### MATERIAL PROVIDED
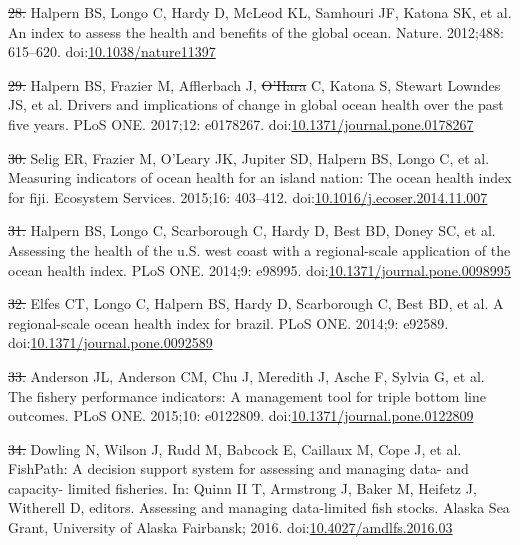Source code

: \documentclass[12pt,]{article}
\providecommand{\DIFaddtex}[1]{{\protect\color{blue}\uwave{#1}}} %
\providecommand{\DIFdeltex}[1]{{\protect\color{red}\sout{#1}}}                      %
\providecommand{\DIFaddbegin}{} %
\providecommand{\DIFaddend}{} %
\providecommand{\DIFdelbegin}{} %
\providecommand{\DIFdelend}{} %
\providecommand{\DIFadd}[1]{\texorpdfstring{\DIFaddtex{#1}}{#1}} %
\providecommand{\DIFdel}[1]{\texorpdfstring{\DIFdeltex{#1}}{}} %
\newcommand{\DIFscaledelfig}{0.5}
\newlength{\DIFdelgraphicswidth} %
\newlength{\DIFdelgraphicsheight} %
\newcommand{\DIFaddincludegraphics}[2][]{{\color{blue}\fbox{\DIFOincludegraphics[#1]{#2}}}} %
\newcommand{\DIFdelincludegraphics}[2][]{%
\sbox{\DIFdelgraphicsbox}{\DIFOincludegraphics[#1]{#2}}%
\settoboxwidth{\DIFdelgraphicswidth}{\DIFdelgraphicsbox} %
\settoboxtotalheight{\DIFdelgraphicsheight}{\DIFdelgraphicsbox} %
\scalebox{\DIFscaledelfig}{%
\parbox[b]{\DIFdelgraphicswidth}{\usebox{\DIFdelgraphicsbox}\\[-\baselineskip] \rule{\DIFdelgraphicswidth}{0em}}\llap{\resizebox{\DIFdelgraphicswidth}{\DIFdelgraphicsheight}{%
\setlength{\unitlength}{\DIFdelgraphicswidth}%
\begin{picture}(1,1)%
\thicklines\linethickness{2pt} %
{\color[rgb]{1,0,0}\put(0,0){\framebox(1,1){}}}%
{\color[rgb]{1,0,0}\put(0,0){\line( 1,1){1}}}%
{\color[rgb]{1,0,0}\put(0,1){\line(1,-1){1}}}%
\end{picture}%
}\hspace*{3pt}}} %
} %
\DeclareRobustCommand{\DIFaddbegin}{\DIFOaddbegin \let\includegraphics\DIFaddincludegraphics} %
\DeclareRobustCommand{\DIFaddend}{\DIFOaddend \let\includegraphics\DIFOincludegraphics} %
\DeclareRobustCommand{\DIFdelbegin}{\DIFOdelbegin \let\includegraphics\DIFdelincludegraphics} %
\DeclareRobustCommand{\DIFdelend}{\DIFOaddend \let\includegraphics\DIFOincludegraphics} %
\begin{document}
\hypertarget{ref-halpern_2012-k9}{}
\DIFdelbegin \DIFdel{28. }\DIFdelend \DIFaddbegin \DIFadd{29. }\DIFaddend Halpern BS, Longo C, Hardy D, McLeod KL, Samhouri JF, Katona SK, et
al. An index to assess the health and benefits of the global ocean.
Nature. 2012;488: 615--620.
doi:\href{https://doi.org/10.1038/nature11397}{10.1038/nature11397}

\hypertarget{ref-halpern_2017-Zi}{}
\DIFdelbegin \DIFdel{29. }\DIFdelend \DIFaddbegin \DIFadd{30. }\DIFaddend Halpern BS, Frazier M, Afflerbach J, \DIFdelbegin \DIFdel{O'Hara }\DIFdelend \DIFaddbegin \DIFadd{OHara }\DIFaddend C, Katona S, Stewart
Lowndes JS, et al. Drivers and implications of change in global ocean
health over the past five years. PLoS ONE. 2017;12: e0178267.
doi:\href{https://doi.org/10.1371/journal.pone.0178267}{10.1371/journal.pone.0178267}

\hypertarget{ref-selig_2015-F9}{}
\DIFdelbegin \DIFdel{30. }\DIFdelend \DIFaddbegin \DIFadd{31. }\DIFaddend Selig ER, Frazier M, O'Leary JK, Jupiter SD, Halpern BS, Longo C, et
al. Measuring indicators of ocean health for an island nation: The ocean
health index for fiji. Ecosystem Services. 2015;16: 403--412.
doi:\href{https://doi.org/10.1016/j.ecoser.2014.11.007}{10.1016/j.ecoser.2014.11.007}

\hypertarget{ref-halpern_2014-lQ}{}
\DIFdelbegin \DIFdel{31. }\DIFdelend \DIFaddbegin \DIFadd{32. }\DIFaddend Halpern BS, Longo C, Scarborough C, Hardy D, Best BD, Doney SC, et
al. Assessing the health of the u.S. west coast with a regional-scale
application of the ocean health index. PLoS ONE. 2014;9: e98995.
doi:\href{https://doi.org/10.1371/journal.pone.0098995}{10.1371/journal.pone.0098995}

\hypertarget{ref-elfes_2014-RC}{}
\DIFdelbegin \DIFdel{32. }\DIFdelend \DIFaddbegin \DIFadd{33. }\DIFaddend Elfes CT, Longo C, Halpern BS, Hardy D, Scarborough C, Best BD, et
al. A regional-scale ocean health index for brazil. PLoS ONE. 2014;9:
e92589.
doi:\href{https://doi.org/10.1371/journal.pone.0092589}{10.1371/journal.pone.0092589}

\hypertarget{ref-anderson_2015-ND}{}
\DIFdelbegin \DIFdel{33. }\DIFdelend \DIFaddbegin \DIFadd{34. }\DIFaddend Anderson JL, Anderson CM, Chu J, Meredith J, Asche F, Sylvia G, et
al. The fishery performance indicators: A management tool for triple
bottom line outcomes. PLoS ONE. 2015;10: e0122809.
doi:\href{https://doi.org/10.1371/journal.pone.0122809}{10.1371/journal.pone.0122809}

\hypertarget{ref-dowling_2016-pO}{}
\DIFdelbegin \DIFdel{34. }\DIFdelend \DIFaddbegin \DIFadd{35. }\DIFaddend Dowling N, Wilson J, Rudd M, Babcock E, Caillaux M, Cope J, et al.
FishPath: A decision support system for assessing and managing data- and
capacity- limited fisheries. In: Quinn II T, Armstrong J, Baker M,
Heifetz J, Witherell D, editors. Assessing and managing data-limited
fish stocks. Alaska Sea Grant, University of Alaska Fairbansk; 2016.
doi:\href{https://doi.org/10.4027/amdlfs.2016.03}{10.4027/amdlfs.2016.03}
\end{document}
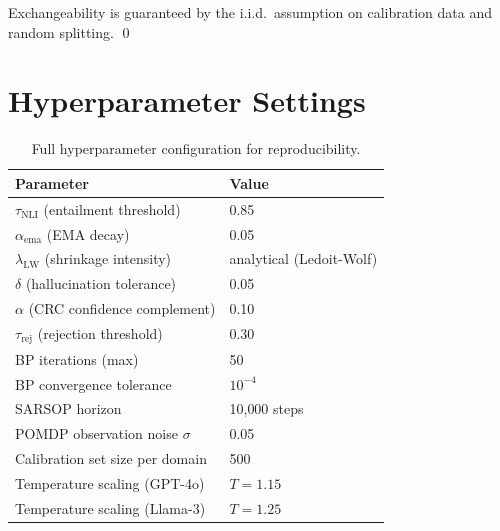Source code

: Exchangeability is guaranteed by the i.i.d.\ assumption
on calibration data and random splitting. \qed

\section{Hyperparameter Settings}
\label{app:hyperparams}

\begin{table}[h]
\caption{Full hyperparameter configuration for reproducibility.}
\label{tab:hyperparams}
\centering
\begin{tabular}{ll}
\toprule
Parameter & Value \\
\midrule
$\tau_\text{NLI}$ (entailment threshold)    & 0.85 \\
$\alpha_\text{ema}$ (EMA decay)             & 0.05 \\
$\lambda_\text{LW}$ (shrinkage intensity)   & analytical (Ledoit-Wolf) \\
$\delta$ (hallucination tolerance)          & 0.05 \\
$\alpha$ (CRC confidence complement)        & 0.10 \\
$\tau_\text{rej}$ (rejection threshold)     & 0.30 \\
BP iterations (max)                         & 50 \\
BP convergence tolerance                    & $10^{-4}$ \\
SARSOP horizon                              & 10{,}000 steps \\
POMDP observation noise $\sigma$            & 0.05 \\
Calibration set size per domain             & 500 \\
Temperature scaling (GPT-4o)               & $T = 1.15$ \\
Temperature scaling (Llama-3)              & $T = 1.25$ \\
\bottomrule
\end{tabular}
\end{table}

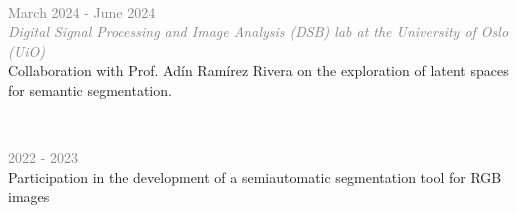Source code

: 

    
    


\\
\begin{small} \color{black}
\textcolor{gray}{March 2024 - June 2024\\ 
\textit{Digital Signal Processing and Image Analysis (DSB) lab at the University of Oslo (UiO)}} \\
Collaboration with Prof. Adín Ramírez Rivera on the exploration of latent spaces for semantic segmentation.
\end{small}


\vspace{.7cm}
\\
\begin{small} \color{black}
\textcolor{gray}{2022 - 2023}\\ 
Participation in the development of a semiautomatic segmentation tool for RGB images \\
\end{small}


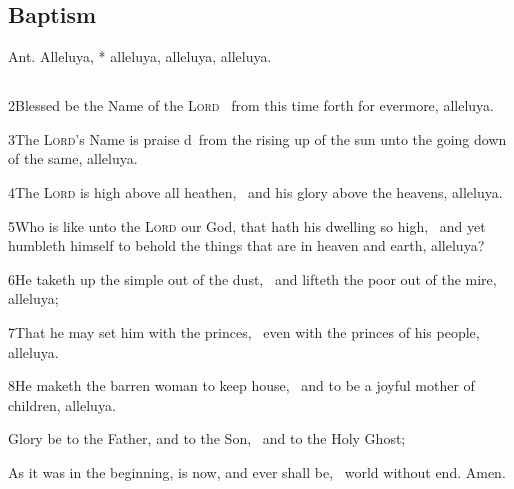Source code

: \subsection{Baptism}

Ant. Alleluya, * alleluya, alleluya, alleluya.

\subsection[{Psalm 113}]{}

2\enspace Blessed be the Name of the {\scshape Lord} \star\  from this time forth for evermore, alleluya.

3\enspace The {\scshape Lord}’s Name is praise d\star\  from the rising up of the sun unto the going down of the same, alleluya.

4\enspace The {\scshape Lord} is high above all heathen, \star\  and his glory above the heavens, alleluya.

5\enspace Who is like unto the {\scshape Lord} our God, that hath his dwelling so high, \star\  and yet humbleth himself 
to behold the things that are in heaven and earth, alleluya?

6\enspace He taketh up the simple out of the dust, \star\  and lifteth the poor out of the mire, alleluya;

7\enspace That he may set him with the princes, \star\  even with the princes of his people, alleluya.

8\enspace He maketh the barren woman to keep house, \star\  and to be a joyful mother of children, alleluya.

Glory be to the Father, and to the Son, \star\  and to the Holy Ghost;

As it was in the beginning, is now, and ever shall be, \star\  world without end. Amen.

\centerline{}


\medskip

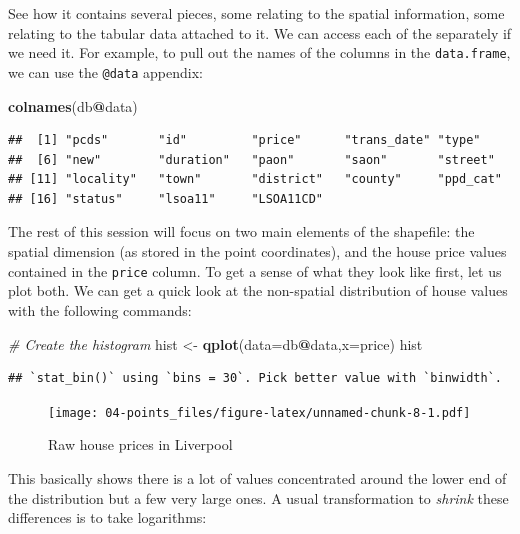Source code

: \documentclass[
]{book}
\newenvironment{Shaded}{\begin{snugshade}}{\end{snugshade}}
\newcommand{\CommentTok}[1]{\textcolor[rgb]{0.56,0.35,0.01}{\textit{#1}}}
\newcommand{\DataTypeTok}[1]{\textcolor[rgb]{0.13,0.29,0.53}{#1}}
\newcommand{\KeywordTok}[1]{\textcolor[rgb]{0.13,0.29,0.53}{\textbf{#1}}}
\newcommand{\NormalTok}[1]{#1}
\newcommand{\OperatorTok}[1]{\textcolor[rgb]{0.81,0.36,0.00}{\textbf{#1}}}
\newcommand{\StringTok}[1]{\textcolor[rgb]{0.31,0.60,0.02}{#1}}
\begin{document}
See how it contains several pieces, some relating to the spatial information, some relating to the tabular data attached to it. We can access each of the separately if we need it. For example, to pull out the names of the columns in the \texttt{data.frame}, we can use the \texttt{@data} appendix:

\begin{Shaded}
\begin{Highlighting}[]
\KeywordTok{colnames}\NormalTok{(db}\OperatorTok{@}\NormalTok{data)}
\end{Highlighting}
\end{Shaded}

\begin{verbatim}
##  [1] "pcds"       "id"         "price"      "trans_date" "type"      
##  [6] "new"        "duration"   "paon"       "saon"       "street"    
## [11] "locality"   "town"       "district"   "county"     "ppd_cat"   
## [16] "status"     "lsoa11"     "LSOA11CD"
\end{verbatim}

The rest of this session will focus on two main elements of the shapefile: the spatial dimension (as stored in the point coordinates), and the house price values contained in the \texttt{price} column. To get a sense of what they look like first, let us plot both. We can get a quick look at the non-spatial distribution of house values with the following commands:

\begin{Shaded}
\begin{Highlighting}[]
\CommentTok{# Create the histogram}
\NormalTok{hist <-}\StringTok{ }\KeywordTok{qplot}\NormalTok{(}\DataTypeTok{data=}\NormalTok{db}\OperatorTok{@}\NormalTok{data,}\DataTypeTok{x=}\NormalTok{price)}
\NormalTok{hist}
\end{Highlighting}
\end{Shaded}

\begin{verbatim}
## `stat_bin()` using `bins = 30`. Pick better value with `binwidth`.
\end{verbatim}

\begin{figure}
\centering
\texttt{[image: 04-points\_files/figure-latex/unnamed-chunk-8-1.pdf]}
\caption{\label{fig:unnamed-chunk-8}Raw house prices in Liverpool}
\end{figure}

This basically shows there is a lot of values concentrated around the lower end of the distribution but a few very large ones. A usual transformation to \emph{shrink} these differences is to take logarithms:
\end{document}
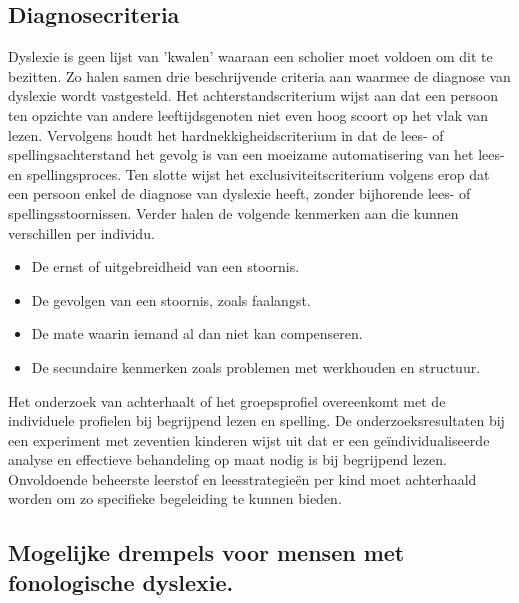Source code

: \subsection{Diagnosecriteria}

Dyslexie is geen lijst van 'kwalen' waaraan een scholier moet voldoen om dit te bezitten. Zo halen \textcite{Kleijnen2008, Ghesquiere2018} samen drie beschrijvende criteria aan waarmee de diagnose van dyslexie wordt vastgesteld. Het achterstandscriterium wijst aan dat een persoon ten opzichte van andere leeftijdsgenoten niet even hoog scoort op het vlak van lezen. Vervolgens houdt het hardnekkigheidscriterium in dat de lees- of spellingsachterstand het gevolg is van een moeizame automatisering van het lees- en spellingsproces. Ten slotte wijst het exclusiviteitscriterium volgens \textcite{Ghesquiere2018} erop dat een persoon enkel de diagnose van dyslexie heeft, zonder bijhorende lees- of spellingsstoornissen. Verder halen \textcite{VanVreckem2015, Ghesquiere2018} de volgende kenmerken aan die kunnen verschillen per individu.

\begin{itemize}
	\item De ernst of uitgebreidheid van een stoornis.
	\item De gevolgen van een stoornis, zoals faalangst.
	\item De mate waarin iemand al dan niet kan compenseren.
	\item De secundaire kenmerken zoals problemen met werkhouden en structuur.
\end{itemize}

Het onderzoek van \textcite{VanVreckem2015} achterhaalt of het groepsprofiel overeenkomt met de individuele profielen bij begrijpend lezen en spelling. De onderzoeksresultaten bij een experiment met zeventien kinderen wijst uit dat er een geïndividualiseerde analyse en effectieve behandeling op maat nodig is bij begrijpend lezen. Onvoldoende beheerste leerstof en leesstrategieën per kind moet achterhaald worden om zo specifieke begeleiding te kunnen bieden.

\subsection{Mogelijke drempels voor mensen met fonologische dyslexie.}


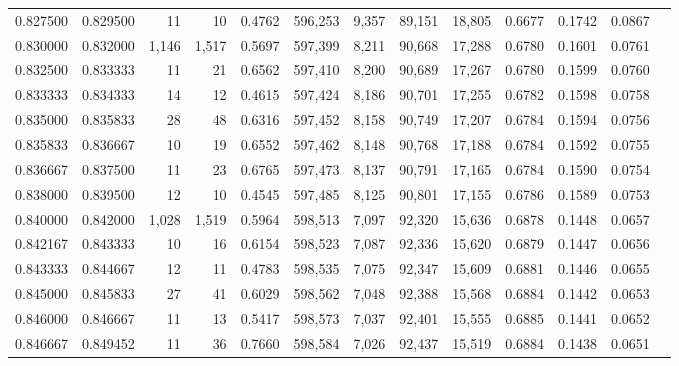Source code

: \begin{tabular}{rrrrrrrrrrrrr}
0.827500 & 0.829500 &     11 &    10 &                                     0.4762 & 596,253 &   9,357 &  89,151 &  18,805 & 0.6677 & 0.1742 & 0.0867 \\
0.830000 & 0.832000 &  1,146 & 1,517 &                                     0.5697 & 597,399 &   8,211 &  90,668 &  17,288 & 0.6780 & 0.1601 & 0.0761 \\
0.832500 & 0.833333 &     11 &    21 &                                     0.6562 & 597,410 &   8,200 &  90,689 &  17,267 & 0.6780 & 0.1599 & 0.0760 \\
0.833333 & 0.834333 &     14 &    12 &                                     0.4615 & 597,424 &   8,186 &  90,701 &  17,255 & 0.6782 & 0.1598 & 0.0758 \\
0.835000 & 0.835833 &     28 &    48 &                                     0.6316 & 597,452 &   8,158 &  90,749 &  17,207 & 0.6784 & 0.1594 & 0.0756 \\
0.835833 & 0.836667 &     10 &    19 &                                     0.6552 & 597,462 &   8,148 &  90,768 &  17,188 & 0.6784 & 0.1592 & 0.0755 \\
0.836667 & 0.837500 &     11 &    23 &                                     0.6765 & 597,473 &   8,137 &  90,791 &  17,165 & 0.6784 & 0.1590 & 0.0754 \\
0.838000 & 0.839500 &     12 &    10 &                                     0.4545 & 597,485 &   8,125 &  90,801 &  17,155 & 0.6786 & 0.1589 & 0.0753 \\
0.840000 & 0.842000 &  1,028 & 1,519 &                                     0.5964 & 598,513 &   7,097 &  92,320 &  15,636 & 0.6878 & 0.1448 & 0.0657 \\
0.842167 & 0.843333 &     10 &    16 &                                     0.6154 & 598,523 &   7,087 &  92,336 &  15,620 & 0.6879 & 0.1447 & 0.0656 \\
0.843333 & 0.844667 &     12 &    11 &                                     0.4783 & 598,535 &   7,075 &  92,347 &  15,609 & 0.6881 & 0.1446 & 0.0655 \\
0.845000 & 0.845833 &     27 &    41 &                                     0.6029 & 598,562 &   7,048 &  92,388 &  15,568 & 0.6884 & 0.1442 & 0.0653 \\
0.846000 & 0.846667 &     11 &    13 &                                     0.5417 & 598,573 &   7,037 &  92,401 &  15,555 & 0.6885 & 0.1441 & 0.0652 \\
0.846667 & 0.849452 &     11 &    36 &                                     0.7660 & 598,584 &   7,026 &  92,437 &  15,519 & 0.6884 & 0.1438 & 0.0651 \\

\end{tabular}

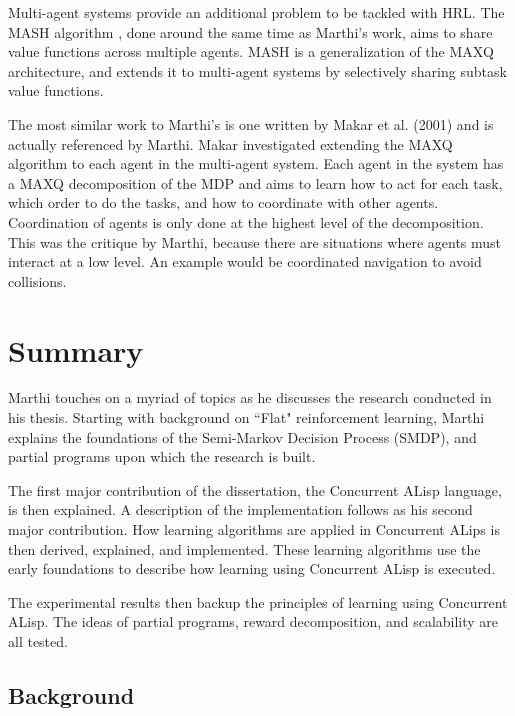 \documentclass[jair,twoside,11pt,theapa]{article}
\begin{document}
Multi-agent systems provide an additional problem to be tackled with HRL. The MASH algorithm \cite{mehta:2005}, done around the same time as Marthi's work, aims to share value functions across multiple agents. MASH is a generalization of the MAXQ architecture, and extends it to multi-agent systems by selectively sharing subtask value functions.

The most similar work to Marthi's is one written by Makar et al. (2001) and is actually referenced by Marthi. Makar investigated extending the MAXQ algorithm to each agent in the multi-agent system. Each agent in the system has a MAXQ decomposition of the MDP and aims to learn how to act for each task, which order to do the tasks, and how to coordinate with other agents. Coordination of agents is only done at the highest level of the decomposition. This was the critique by Marthi, because there are situations where agents must interact at a low level. An example would be coordinated navigation to avoid collisions. 


\section{Summary}
\label{Summary}
Marthi touches on a myriad of topics as he discusses the research conducted in his thesis. Starting with background on ``Flat" reinforcement learning, Marthi explains the foundations of the Semi-Markov Decision Process (SMDP), and partial programs upon which the research is built.

The first major contribution of the dissertation, the Concurrent ALisp language, is then explained. A description of the implementation follows as his second major contribution. How learning algorithms are applied in Concurrent ALips is then derived, explained, and implemented. These learning algorithms use the early foundations to describe how learning using Concurrent ALisp is executed.

The experimental results then backup the principles of learning using Concurrent ALisp. The ideas of partial programs, reward decomposition, and scalability are all tested.

\subsection{Background}
\label{Background}
\end{document}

### WORK ORDER
Working from the entries above, find every line in which the word "texorpdfstring" occurs and copy it.

### ANSWER FOR THE TASK
\providecommand{\DIFadd}[1]{\texorpdfstring{\DIFaddtex{#1}}{#1}} %
\providecommand{\DIFdel}[1]{\texorpdfstring{\DIFdeltex{#1}}{}} %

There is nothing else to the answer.